The Supreme Court on Wednesday upheld the death sentence of lone surviving Pakistani terrorist Ajmal Amir Kasab pronounced by a trial court in 2010, dismissing his plea for commuting the capital punishment to a life sentence in the 26/11 attacks in Mumbai.
Kasab wanted his death sentence pronounced by a trial court to be reversed.
He had appealed to the Bombay High Court first which upheld the trial court order in October last year and now the Supreme Court also upheld the trial court order of May 2010.

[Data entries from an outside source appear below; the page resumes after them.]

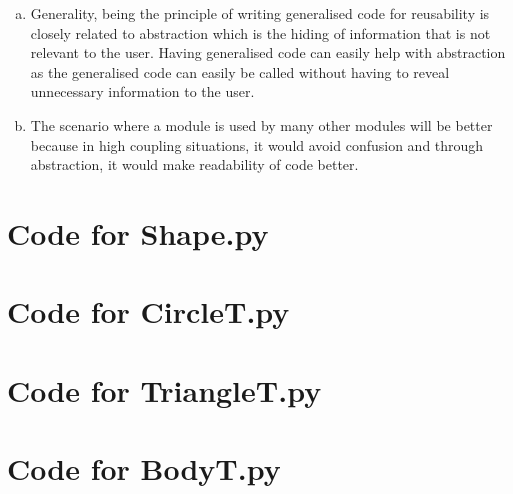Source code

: \documentclass[12pt]{article}
\begin{document}
\begin{enumerate}[a)]
\item Generality, being the principle of writing generalised code for reusability is closely related to abstraction which is the hiding of information that is not relevant to the user. Having generalised code can easily help with abstraction as the generalised code can easily be called without having to reveal unnecessary information to the user.

\item The scenario where a module is used by many other modules will be better because in high coupling situations, it would avoid confusion and through abstraction, it would make readability of code better.

\end{enumerate}

\newpage

\lstset{language=Python, basicstyle=\tiny, breaklines=true, showspaces=false,
  showstringspaces=false, breakatwhitespace=true}

\def\thesection{\Alph{section}}

\section{Code for Shape.py}

\noindent 

\newpage

\section{Code for CircleT.py}

\noindent 

\newpage

\section{Code for TriangleT.py}

\noindent 

\newpage

\section{Code for BodyT.py}

\noindent 

\newpage
\end{document}
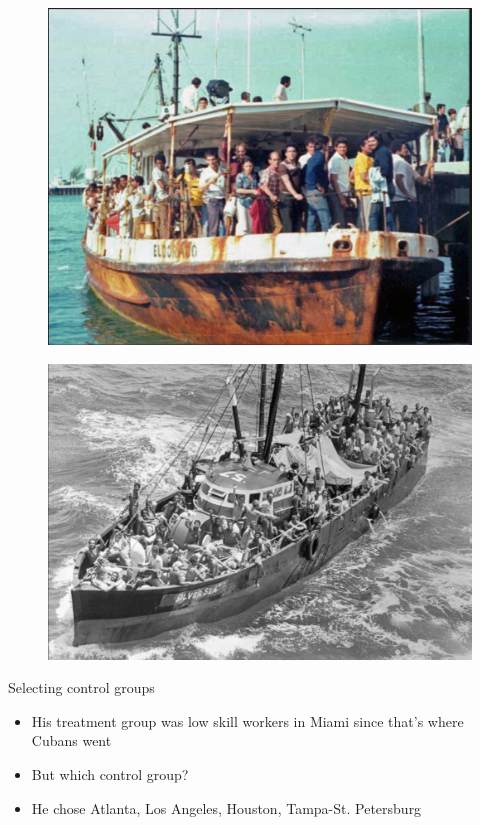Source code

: \documentclass{beamer}
\begin{document}
\begin{frame}[plain]
	\begin{figure}
	\includegraphics[scale=0.25]{./lecture_includes/boatlift3.png}
	\end{figure}
\end{frame}

\begin{frame}[plain]
	\begin{figure}
	\includegraphics[scale=0.25]{./lecture_includes/boatlift4.png}
	\end{figure}
\end{frame}



\begin{frame}{Selecting control groups}

\begin{itemize}

\item His treatment group was low skill workers in Miami since that's where Cubans went
\item But which control group?
\item He chose Atlanta, Los Angeles, Houston, Tampa-St. Petersburg

\end{itemize}

\end{frame}
\end{document}
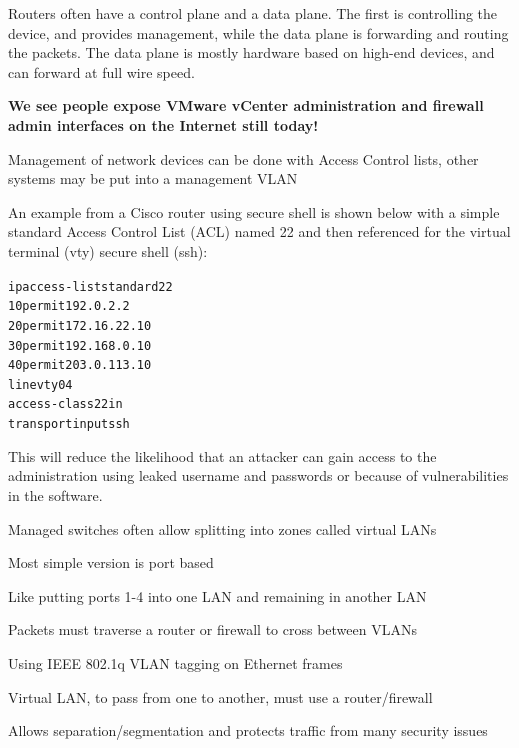 \documentclass[Screen16to9,17pt]{foils}
\begin{document}


Routers often have a control plane and a data plane. The first is controlling the device, and provides management, while the data plane is forwarding and routing the packets. The data plane is mostly hardware based on high-end devices, and can forward at full wire speed.

{\bf We see people expose VMware vCenter administration and firewall admin interfaces on the Internet still today!}



Management of network devices can be done with Access Control lists, other systems may be put into a management VLAN

An example from a Cisco router using secure shell is shown below with a simple standard Access Control List (ACL) named 22 and then referenced for the virtual terminal (vty) secure shell (ssh):

\begin{alltt}\scriptsize
ip access-list standard 22
10 permit 192.0.2.2
20 permit 172.16.22.10
30 permit 192.168.0.10
40 permit 203.0.113.10
line vty 0 4
  access-class 22 in
  transport input ssh
\end{alltt}

This will reduce the likelihood that an attacker can gain access to the administration using leaked username and passwords or because of vulnerabilities in the software.




\begin{list1}
\item Managed switches often allow splitting into zones called virtual LANs
\item Most simple version is port based
\item Like putting ports 1-4 into one LAN and remaining in another LAN
\item Packets must traverse a router or firewall to cross between VLANs
\end{list1}



\begin{list1}
\item Using IEEE 802.1q  VLAN tagging on Ethernet frames
\item Virtual LAN, to pass from one to another, must use a router/firewall
\item Allows separation/segmentation and protects traffic from many security issues
\end{list1}
\end{document}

The apex court bench comprising of justice Aftab Alam and justice CK Prasad passed the verdict saying "we are left with no option, but to uphold the sentence."
They had earlier reserved the order after hearing the arguments of both the prosecution and defence counsels for more than two-and-a-half months.
"The Supreme Court today dismissed the appeal of Mohammad Kasab and upheld the sentence. It has confirmed the findings on the scrutiny of the evidence. The court also dealt with constitutional questions, international laws and legal issues and the right to legal representation," said senior counsel Gopal Subramanium who represented the state of Maharashtra in the apex court.
He said "ultimately this is a case which illustrates due process of law."
"The case was argued absolutely in a professional manner and in an dispassionate atmosphere.
"It is a complete victory of the due process and India must be proud that in a democracy we gave every accused an opportunity to present his case. It is heard in a spirit of calm," he said.
After the verdict, Special Public Prosecutor Ujjwal Nikam said the verdict is an important one.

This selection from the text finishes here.